Weil Brodkorb sich zuletzt erfolgreich gegen eine Urheberrechtsklage der Thor- Steinar-Eigentümer gewehrt hat, darf er die Szenecodes der Neonazis auch weiterhin ins Lächerliche ziehen - eine Lächerlichkeit, die für ein politisches Milieu, das sich vielerorts aus einer Jugendszene mit dem Versprechen eines besonders harten Images speist, durchaus gefährlich werden kann.

Verbündete im Geiste hat Brodkorb in Leipzig gefunden, der Stadt, in der Neonazis bereits in den 1990er Jahren mit Toilettenpapier anstatt mit Steinen beworfen wurden. Die Organisation "Front Deutscher Äpfel" verspottet dort das martialische Auftreten der Rechtsextremen seit 2004 mit Hilfe von Fahnen, albern geschneiderten Uniformen sowie mit eigenen Unterorganisationen wie der Frauensektion "Bund weicher Birnen". Als Brodkorb kürzlich vor Gericht gegen Thor Steinar gewann, gratulierte die "Front" ihm zum Sieg über den "an Mensch und Material weit überlegenen Gegner".

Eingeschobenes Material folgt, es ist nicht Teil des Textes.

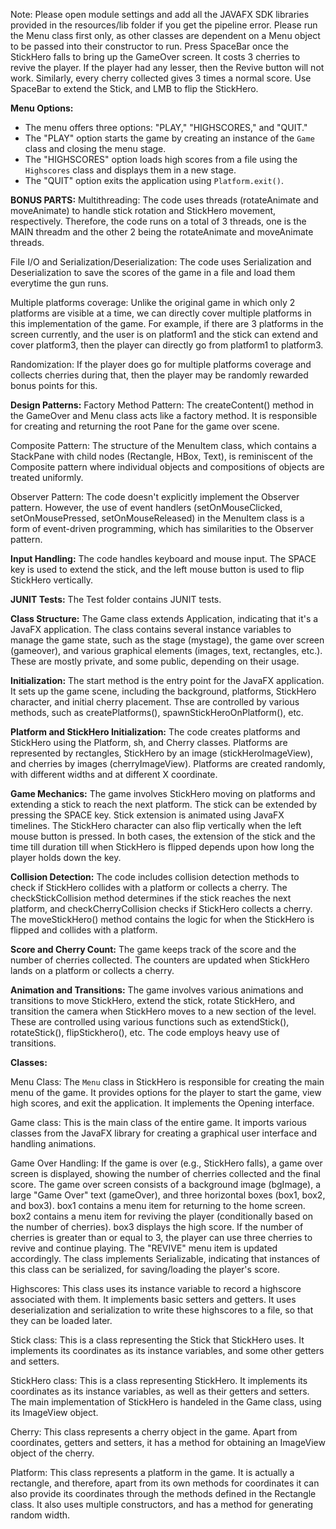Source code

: Note: Please open module settings and add all the JAVAFX SDK libraries provided in the resources/lib folder if you get the pipeline error.
Please run the Menu class first only, as other classes are dependent on a Menu object to be passed into their constructor to run.
Press SpaceBar once the StickHero falls to bring up the GameOver screen. It costs 3 cherries to revive the player. If the player had any lesser, then the Revive button will not work. Similarly, every cherry collected gives 3 times a normal score. Use SpaceBar to extend the Stick, and LMB to flip the StickHero.

**Menu Options:**
   - The menu offers three options: "PLAY," "HIGHSCORES," and "QUIT."
   - The "PLAY" option starts the game by creating an instance of the `Game` class and closing the menu stage.
   - The "HIGHSCORES" option loads high scores from a file using the `Highscores` class and displays them in a new stage.
   - The "QUIT" option exits the application using `Platform.exit()`.

**BONUS PARTS:**
Multithreading:
The code uses threads (rotateAnimate and moveAnimate) to handle stick rotation and StickHero movement, respectively. Therefore, the code runs on a total of 3 threads, one is the MAIN threadm and the other 2 being the rotateAnimate and moveAnimate threads.

File I/O and Serialization/Deserialization:
The code uses Serialization and Deserialization to save the scores of the game in a file and load them everytime the gun runs.

Multiple platforms coverage:
Unlike the original game in which only 2 platforms are visible at a time, we can directly cover multiple platforms in this implementation of the game. For example, if there are 3 platforms in the screen currently, and the user is on platform1 and the stick can extend and cover platform3, then the player can directly go from platform1 to platform3.

Randomization:
If the player does go for multiple platforms coverage and collects cherries during that, then the player may be randomly rewarded bonus points for this.

**Design Patterns:**
Factory Method Pattern:
The createContent() method in the GameOver and Menu class acts like a factory method. It is responsible for creating and returning the root Pane for the game over scene.

Composite Pattern:
The structure of the MenuItem class, which contains a StackPane with child nodes (Rectangle, HBox, Text), is reminiscent of the Composite pattern where individual objects and compositions of objects are treated uniformly.

Observer Pattern:
The code doesn't explicitly implement the Observer pattern. However, the use of event handlers (setOnMouseClicked, setOnMousePressed, setOnMouseReleased) in the MenuItem class is a form of event-driven programming, which has similarities to the Observer pattern.

**Input Handling:**
The code handles keyboard and mouse input. The SPACE key is used to extend the stick, and the left mouse button is used to flip StickHero vertically.

**JUNIT Tests:**
The Test folder contains JUNIT tests.



**Class Structure:**
The Game class extends Application, indicating that it's a JavaFX application.
The class contains several instance variables to manage the game state, such as the stage (mystage), the game over screen (gameover), and various graphical elements (images, text, rectangles, etc.). These are mostly private, and some public, depending on their usage.

**Initialization:**
The start method is the entry point for the JavaFX application. It sets up the game scene, including the background, platforms, StickHero character, and initial cherry placement. Thse are controlled by various methods, such as createPlatforms(), spawnStickHeroOnPlatform(), etc.

**Platform and StickHero Initialization:**
The code creates platforms and StickHero using the Platform, sh, and Cherry classes. Platforms are represented by rectangles, StickHero by an image (stickHeroImageView), and cherries by images (cherryImageView). Platforms are created randomly, with different widths and at different X coordinate.

**Game Mechanics:**
The game involves StickHero moving on platforms and extending a stick to reach the next platform. The stick can be extended by pressing the SPACE key. Stick extension is animated using JavaFX timelines. The StickHero character can also flip vertically when the left mouse button is pressed. In both cases, the extension of the stick and the time till duration till when StickHero is flipped depends upon how long the player holds down the key.

**Collision Detection:**
The code includes collision detection methods to check if StickHero collides with a platform or collects a cherry. The checkStickCollision method determines if the stick reaches the next platform, and checkCherryCollision checks if StickHero collects a cherry. The moveStickHero() method contains the logic for when the StickHero is flipped and collides with a platform.

**Score and Cherry Count:**
The game keeps track of the score and the number of cherries collected. The counters are updated when StickHero lands on a platform or collects a cherry.

**Animation and Transitions:**
The game involves various animations and transitions to move StickHero, extend the stick, rotate StickHero, and transition the camera when StickHero moves to a new section of the level. These are controlled using various functions such as extendStick(), rotateStick(), flipStickhero(), etc. The code employs heavy use of transitions.




**Classes:**

Menu Class:
The `Menu` class in StickHero is responsible for creating the main menu of the game. It provides options for the player to start the game, view high scores, and exit the application. It implements the Opening interface.

Game class:
This is the main class of the entire game. It imports various classes from the JavaFX library for creating a graphical user interface and handling animations.

Game Over Handling:
If the game is over (e.g., StickHero falls), a game over screen is displayed, showing the number of cherries collected and the final score. The game over screen consists of a background image (bgImage), a large "Game Over" text (gameOver), and three horizontal boxes (box1, box2, and box3). box1 contains a menu item for returning to the home screen. box2 contains a menu item for reviving the player (conditionally based on the number of cherries). box3 displays the high score.
If the number of cherries is greater than or equal to 3, the player can use three cherries to revive and continue playing. The "REVIVE" menu item is updated accordingly.
The class implements Serializable, indicating that instances of this class can be serialized, for saving/loading the player's score.

Highscores:
This class uses its instance variable to record a highscore associated with them. It implements basic setters and getters. It uses deserialization and serialization to write these highscores to a file, so that they can be loaded later.

Stick class:
This is a class representing the Stick that StickHero uses. It implements its coordinates as its instance variables, and some other getters and setters.

StickHero class:
This is a class representing StickHero. It implements its coordinates as its instance variables, as well as their getters and setters. The main implementation of StickHero is handeled in the Game class, using its ImageView object.

Cherry:
This class represents a cherry object in the game. Apart from coordinates, getters and setters, it has a method for obtaining an ImageView object of the cherry.

Platform:
This class represents a platform in the game. It is actually a rectangle, and therefore, apart from its own methods for coordinates it can also provide its coordinates through the methods defined in the Rectangle class. It also uses multiple constructors, and has a method for generating random width.
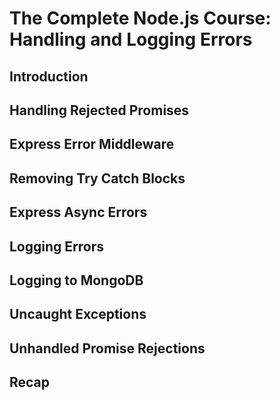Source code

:# The Complete Node.js Course: Handling and Logging Errors

## Introduction

## Handling Rejected Promises

## Express Error Middleware

## Removing Try Catch Blocks

## Express Async Errors

## Logging Errors

## Logging to MongoDB

## Uncaught Exceptions

## Unhandled Promise Rejections

## Recap
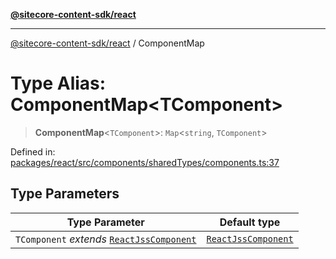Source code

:[**@sitecore-content-sdk/react**](../README.md)

***

[@sitecore-content-sdk/react](../README.md) / ComponentMap

# Type Alias: ComponentMap\<TComponent\>

> **ComponentMap**\<`TComponent`\>: `Map`\<`string`, `TComponent`\>

Defined in: [packages/react/src/components/sharedTypes/components.ts:37](https://github.com/Sitecore/content-sdk/blob/d66d73920955c32f18807cacf98f4ede97be14bd/packages/react/src/components/sharedTypes/components.ts#L37)

## Type Parameters

| Type Parameter | Default type |
| ------ | ------ |
| `TComponent` *extends* [`ReactJssComponent`](ReactJssComponent.md) | [`ReactJssComponent`](ReactJssComponent.md) |
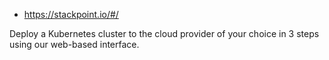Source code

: 



- https://stackpoint.io/#/

Deploy a Kubernetes cluster to the cloud provider of your choice in
3 steps using our web-based interface.


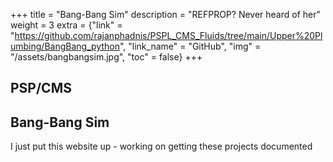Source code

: +++
title = "Bang-Bang Sim"
description = "REFPROP? Never heard of her"
weight = 3
extra = {"link" = "https://github.com/rajanphadnis/PSPL_CMS_Fluids/tree/main/Upper%20Plumbing/BangBang_python", "link_name" = "GitHub", "img" = "/assets/bangbangsim.jpg", "toc" = false}
+++

## PSP/CMS

## Bang-Bang Sim



I just put this website up - working on getting these projects documented
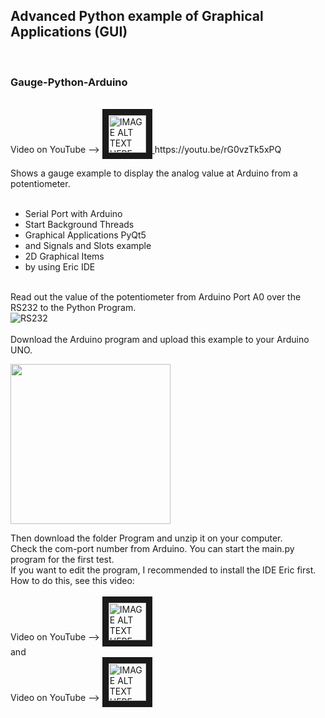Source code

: 
<h2>Advanced Python example of Graphical Applications (GUI)</h2></br>

<h3>Gauge-Python-Arduino</h3>

</br>
Video on YouTube --> <a href="https://youtu.be/rG0vzTk5xPQ" target="_blank">
 <img src="https://user-images.githubusercontent.com/36192933/50377674-d0e70800-0621-11e9-9848-b41b02b2e1ac.png" alt="IMAGE ALT TEXT HERE" width="60" border="10" />
</a>
https://youtu.be/rG0vzTk5xPQ

Shows a gauge example to display the analog value at Arduino from a potentiometer.</br></br>
- Serial Port with Arduino</br>
- Start Background Threads</br>
- Graphical Applications PyQt5</br>
- and Signals and Slots example</br>
- 2D Graphical Items </br>
- by using Eric IDE</br></br>

Read out the value of the potentiometer from Arduino Port A0 over the RS232 to the Python Program.
</br>
![RS232](https://user-images.githubusercontent.com/36192933/48973945-efbaa480-f04b-11e8-8987-30d699c34161.jpg)
</br></br>
Download the Arduino program and upload this example to your Arduino UNO.</br>

<img src="https://user-images.githubusercontent.com/36192933/50551926-6f5e1380-0c89-11e9-93f1-93ce2f264f21.jpg" width="256">

Then download the folder Program and unzip it on your computer.</br>
Check the com-port number from Arduino. You can start the main.py program for the first test.</br>
If you want to edit the program, I recommended to install the IDE Eric first.</br>
How to do this, see this video:</br>
</br>
Video on YouTube --> <a href="https://youtu.be/s81_WnM1oJA" target="_blank">
 <img src="https://user-images.githubusercontent.com/36192933/50377674-d0e70800-0621-11e9-9848-b41b02b2e1ac.png" alt="IMAGE ALT TEXT HERE" width="60" border="10" />
</a></br>
and</br>
Video on YouTube --> <a href="https://youtu.be/VvGfU5zJHiQ" target="_blank">
 <img src="https://user-images.githubusercontent.com/36192933/50377674-d0e70800-0621-11e9-9848-b41b02b2e1ac.png" alt="IMAGE ALT TEXT HERE" width="60" border="10" />
</a>
</br></br>

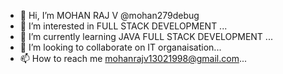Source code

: - 👋 Hi, I’m MOHAN RAJ V @mohan279debug
- 👀 I’m interested in FULL STACK DEVELOPMENT ...
- 🌱 I’m currently learning JAVA FULL STACK DEVELOPMENT ...
- 💞️ I’m looking to collaborate on IT organaisation...
- 📫 How to reach me mohanrajv13021998@gmail.com...

<!---
mohan279debug/mohan279debug is a ✨ special ✨ repository because its `README.md` (this file) appears on your GitHub profile.
You can click the Preview link to take a look at your changes.
--->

Da der Mörtel nur dürftig aufgetragen wurde, war die Mauer in Oldenburg schnell wieder abgebaut. So konnte der NPD-Mann abends in den Stadtrat gehen. Als er dort jedoch das Wort ergriff, notierte nur ein einziges lokales Medium, das Online-Magazin Oldenburger Lokalteil, seinen Redebeitrag für die Nachwelt, und dies in einer Weise, die eher an Charlie Chaplin gemahnt denn an den Bürgerhaushalt, der da eigentlich auf der Tagesordnung stand. Wie folgt: "Als der Stink einer Stunken, ein Stunken mit der Europe, ein Stunken mit der Höll."